Such applications cannot be distributed across nodes, but could make use of all cores on a given node.

Hybrid applications mix both parallelization models, by running eg. as many processes = tasks as there are nodes available, and spawning as many threads as there are cores on each node.

.

Important in this context:

For historical reasons from the pre-multicore era, SLURM has parameters referring to CPUs (eg. --mem-per-cpu=).

Today, this means cores instead of CPUs! Even if that's confusing, the rule simply is to calculate “--mem-per-cpu” as if it was named “--mem-per-core”.

For running a lot of similar jobs, we strongly discourage from fiddling with shell script loops around sbatch / squeue.
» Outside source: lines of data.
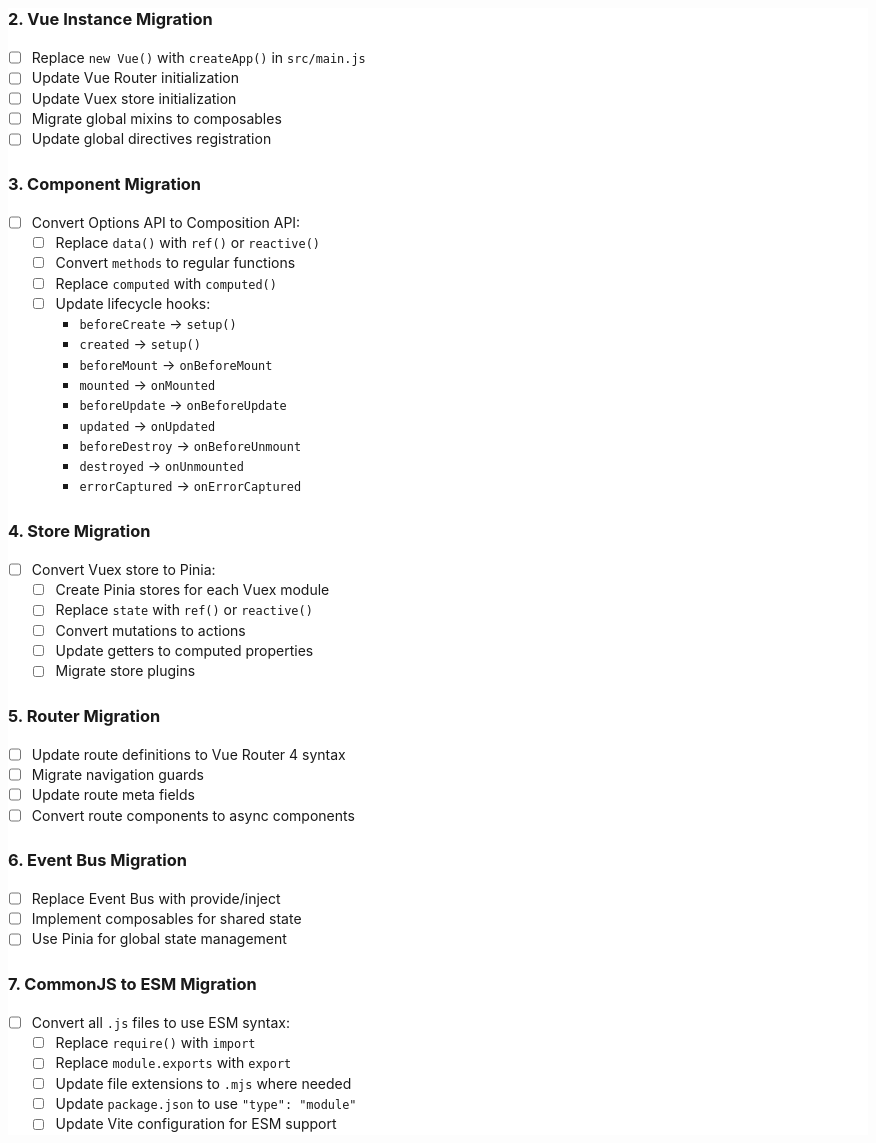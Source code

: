 ### 2. Vue Instance Migration

- [ ] Replace `new Vue()` with `createApp()` in `src/main.js`
- [ ] Update Vue Router initialization
- [ ] Update Vuex store initialization
- [ ] Migrate global mixins to composables
- [ ] Update global directives registration

### 3. Component Migration

- [ ] Convert Options API to Composition API:
  - [ ] Replace `data()` with `ref()` or `reactive()`
  - [ ] Convert `methods` to regular functions
  - [ ] Replace `computed` with `computed()`
  - [ ] Update lifecycle hooks:
    - `beforeCreate` → `setup()`
    - `created` → `setup()`
    - `beforeMount` → `onBeforeMount`
    - `mounted` → `onMounted`
    - `beforeUpdate` → `onBeforeUpdate`
    - `updated` → `onUpdated`
    - `beforeDestroy` → `onBeforeUnmount`
    - `destroyed` → `onUnmounted`
    - `errorCaptured` → `onErrorCaptured`

### 4. Store Migration

- [ ] Convert Vuex store to Pinia:
  - [ ] Create Pinia stores for each Vuex module
  - [ ] Replace `state` with `ref()` or `reactive()`
  - [ ] Convert mutations to actions
  - [ ] Update getters to computed properties
  - [ ] Migrate store plugins

### 5. Router Migration

- [ ] Update route definitions to Vue Router 4 syntax
- [ ] Migrate navigation guards
- [ ] Update route meta fields
- [ ] Convert route components to async components

### 6. Event Bus Migration

- [ ] Replace Event Bus with provide/inject
- [ ] Implement composables for shared state
- [ ] Use Pinia for global state management

### 7. CommonJS to ESM Migration

- [ ] Convert all `.js` files to use ESM syntax:
  - [ ] Replace `require()` with `import`
  - [ ] Replace `module.exports` with `export`
  - [ ] Update file extensions to `.mjs` where needed
  - [ ] Update `package.json` to use `"type": "module"`
  - [ ] Update Vite configuration for ESM support
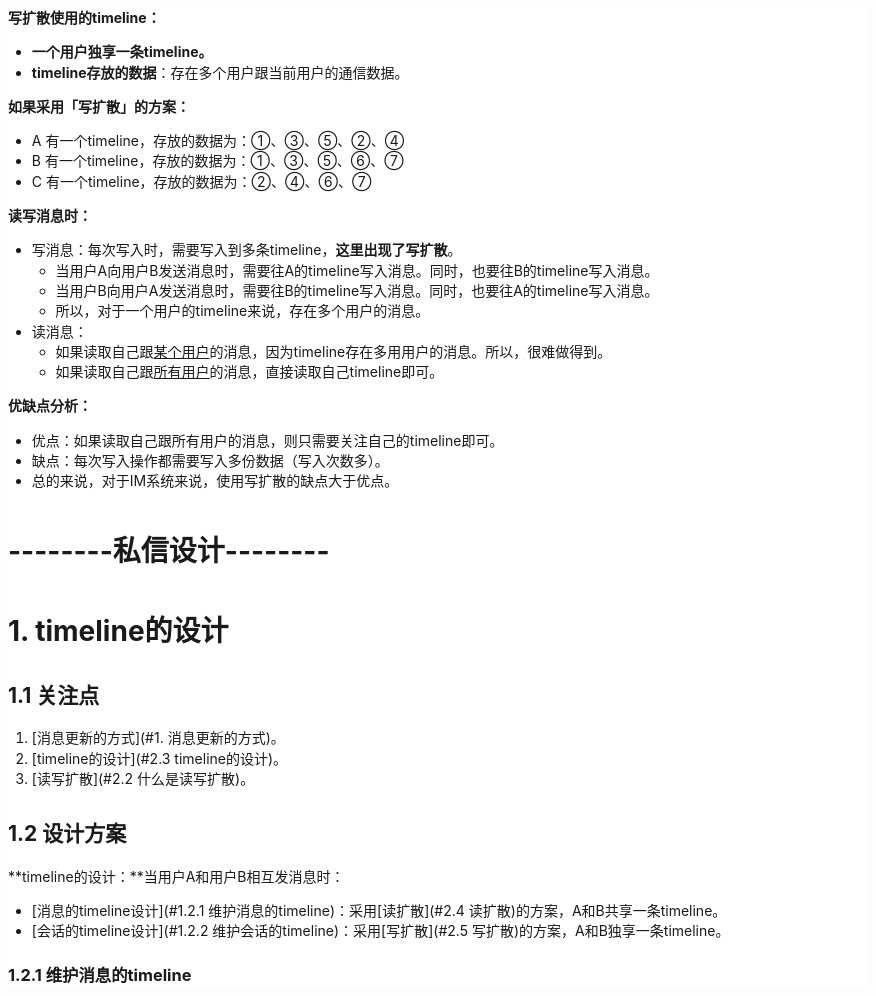 **写扩散使用的timeline：**

- **一个用户独享一条timeline。**
- **timeline存放的数据**：存在多个用户跟当前用户的通信数据。

**如果采用「写扩散」的方案：** 

- A 有一个timeline，存放的数据为：①、③、⑤、②、④
- B 有一个timeline，存放的数据为：①、③、⑤、⑥、⑦
- C 有一个timeline，存放的数据为：②、④、⑥、⑦

**读写消息时：**

- 写消息：每次写入时，需要写入到多条timeline，**这里出现了写扩散**。
  - 当用户A向用户B发送消息时，需要往A的timeline写入消息。同时，也要往B的timeline写入消息。
  - 当用户B向用户A发送消息时，需要往B的timeline写入消息。同时，也要往A的timeline写入消息。
  - 所以，对于一个用户的timeline来说，存在多个用户的消息。
- 读消息：
  - 如果读取自己跟<u>某个用户</u>的消息，因为timeline存在多用用户的消息。所以，很难做得到。
  - 如果读取自己跟<u>所有用户</u>的消息，直接读取自己timeline即可。

**优缺点分析：**

- 优点：如果读取自己跟所有用户的消息，则只需要关注自己的timeline即可。
- 缺点：每次写入操作都需要写入多份数据（写入次数多）。
- 总的来说，对于IM系统来说，使用写扩散的缺点大于优点。

# --------私信设计--------

# 1. timeline的设计

## 1.1 关注点

1. [消息更新的方式](#1. 消息更新的方式)。
2. [timeline的设计](#2.3 timeline的设计)。
3. [读写扩散](#2.2 什么是读写扩散)。

## 1.2 设计方案

**timeline的设计：**当用户A和用户B相互发消息时：

- [消息的timeline设计](#1.2.1 维护消息的timeline)：采用[读扩散](#2.4 读扩散)的方案，A和B共享一条timeline。
- [会话的timeline设计](#1.2.2 维护会话的timeline)：采用[写扩散](#2.5 写扩散)的方案，A和B独享一条timeline。

### 1.2.1 维护消息的timeline
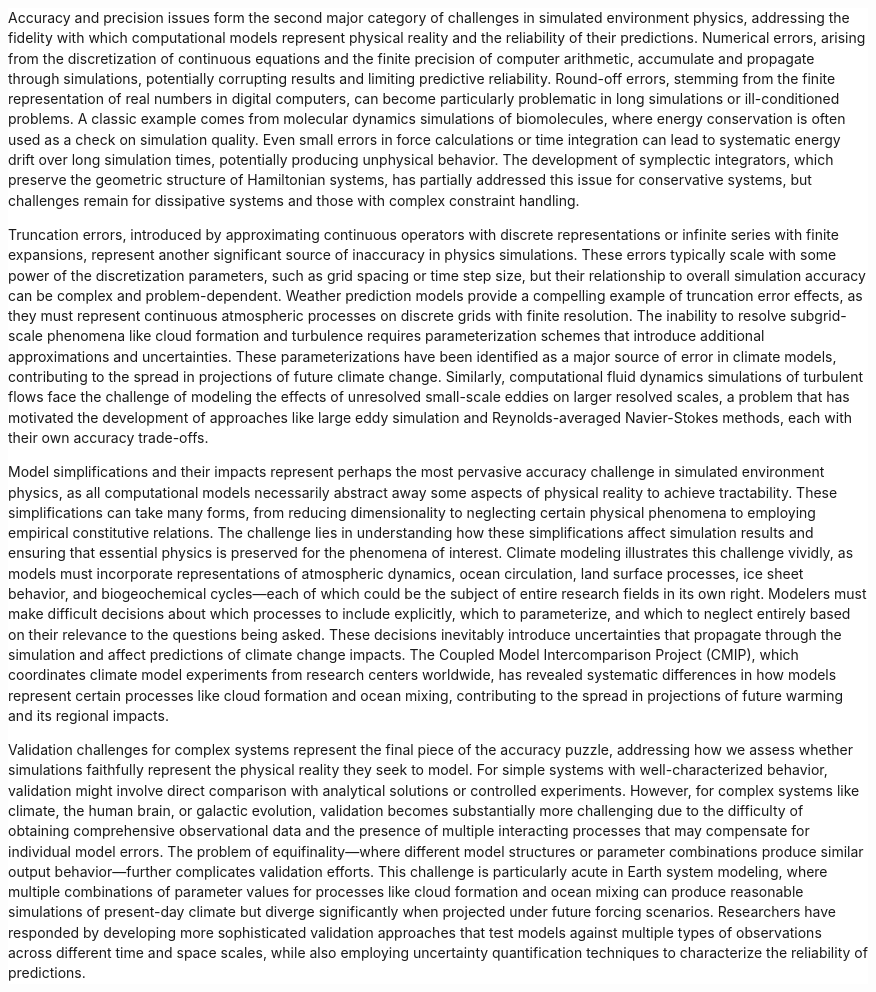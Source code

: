Accuracy and precision issues form the second major category of challenges in simulated environment physics, addressing the fidelity with which computational models represent physical reality and the reliability of their predictions. Numerical errors, arising from the discretization of continuous equations and the finite precision of computer arithmetic, accumulate and propagate through simulations, potentially corrupting results and limiting predictive reliability. Round-off errors, stemming from the finite representation of real numbers in digital computers, can become particularly problematic in long simulations or ill-conditioned problems. A classic example comes from molecular dynamics simulations of biomolecules, where energy conservation is often used as a check on simulation quality. Even small errors in force calculations or time integration can lead to systematic energy drift over long simulation times, potentially producing unphysical behavior. The development of symplectic integrators, which preserve the geometric structure of Hamiltonian systems, has partially addressed this issue for conservative systems, but challenges remain for dissipative systems and those with complex constraint handling.

Truncation errors, introduced by approximating continuous operators with discrete representations or infinite series with finite expansions, represent another significant source of inaccuracy in physics simulations. These errors typically scale with some power of the discretization parameters, such as grid spacing or time step size, but their relationship to overall simulation accuracy can be complex and problem-dependent. Weather prediction models provide a compelling example of truncation error effects, as they must represent continuous atmospheric processes on discrete grids with finite resolution. The inability to resolve subgrid-scale phenomena like cloud formation and turbulence requires parameterization schemes that introduce additional approximations and uncertainties. These parameterizations have been identified as a major source of error in climate models, contributing to the spread in projections of future climate change. Similarly, computational fluid dynamics simulations of turbulent flows face the challenge of modeling the effects of unresolved small-scale eddies on larger resolved scales, a problem that has motivated the development of approaches like large eddy simulation and Reynolds-averaged Navier-Stokes methods, each with their own accuracy trade-offs.

Model simplifications and their impacts represent perhaps the most pervasive accuracy challenge in simulated environment physics, as all computational models necessarily abstract away some aspects of physical reality to achieve tractability. These simplifications can take many forms, from reducing dimensionality to neglecting certain physical phenomena to employing empirical constitutive relations. The challenge lies in understanding how these simplifications affect simulation results and ensuring that essential physics is preserved for the phenomena of interest. Climate modeling illustrates this challenge vividly, as models must incorporate representations of atmospheric dynamics, ocean circulation, land surface processes, ice sheet behavior, and biogeochemical cycles—each of which could be the subject of entire research fields in its own right. Modelers must make difficult decisions about which processes to include explicitly, which to parameterize, and which to neglect entirely based on their relevance to the questions being asked. These decisions inevitably introduce uncertainties that propagate through the simulation and affect predictions of climate change impacts. The Coupled Model Intercomparison Project (CMIP), which coordinates climate model experiments from research centers worldwide, has revealed systematic differences in how models represent certain processes like cloud formation and ocean mixing, contributing to the spread in projections of future warming and its regional impacts.

Validation challenges for complex systems represent the final piece of the accuracy puzzle, addressing how we assess whether simulations faithfully represent the physical reality they seek to model. For simple systems with well-characterized behavior, validation might involve direct comparison with analytical solutions or controlled experiments. However, for complex systems like climate, the human brain, or galactic evolution, validation becomes substantially more challenging due to the difficulty of obtaining comprehensive observational data and the presence of multiple interacting processes that may compensate for individual model errors. The problem of equifinality—where different model structures or parameter combinations produce similar output behavior—further complicates validation efforts. This challenge is particularly acute in Earth system modeling, where multiple combinations of parameter values for processes like cloud formation and ocean mixing can produce reasonable simulations of present-day climate but diverge significantly when projected under future forcing scenarios. Researchers have responded by developing more sophisticated validation approaches that test models against multiple types of observations across different time and space scales, while also employing uncertainty quantification techniques to characterize the reliability of predictions.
For any amount of jobs >30..50, use Slurm's Job Array feature instead.

Using job arrays not only relieves the Slurm scheduler from unnecessary overhead, but allows you to submit much more ArrayTasks than distinct jobs!

Example use cases are:

• the same program, the same parameters, but lots of different input files
• the same program, the same input file, but lots of different parameter sets
• a serial program (unable to utilize multiple cores [multi-threading] or even several nodes [MPI]), but a lot of input files to analyze, and none of the runs depends on results of any other, i.e. High-Throughput Computing

Rename the “numerous” parts of your job with consecutive numbering, eg. image1.png, image2.png or paramFile1.conf, paramFile2.conf etc.

Let's say you have 3124 sets, then set up a job script with

#SBATCH -a 1-3124myProgram image$SLURM_ARRAY_TASK_ID.png > image$SLURM_ARRAY_TASK_ID.png.out

and submit it via sbatch. Slurm will now start one job with 3124 ArrayTasks, each one reading its own input image and writing to its own output file.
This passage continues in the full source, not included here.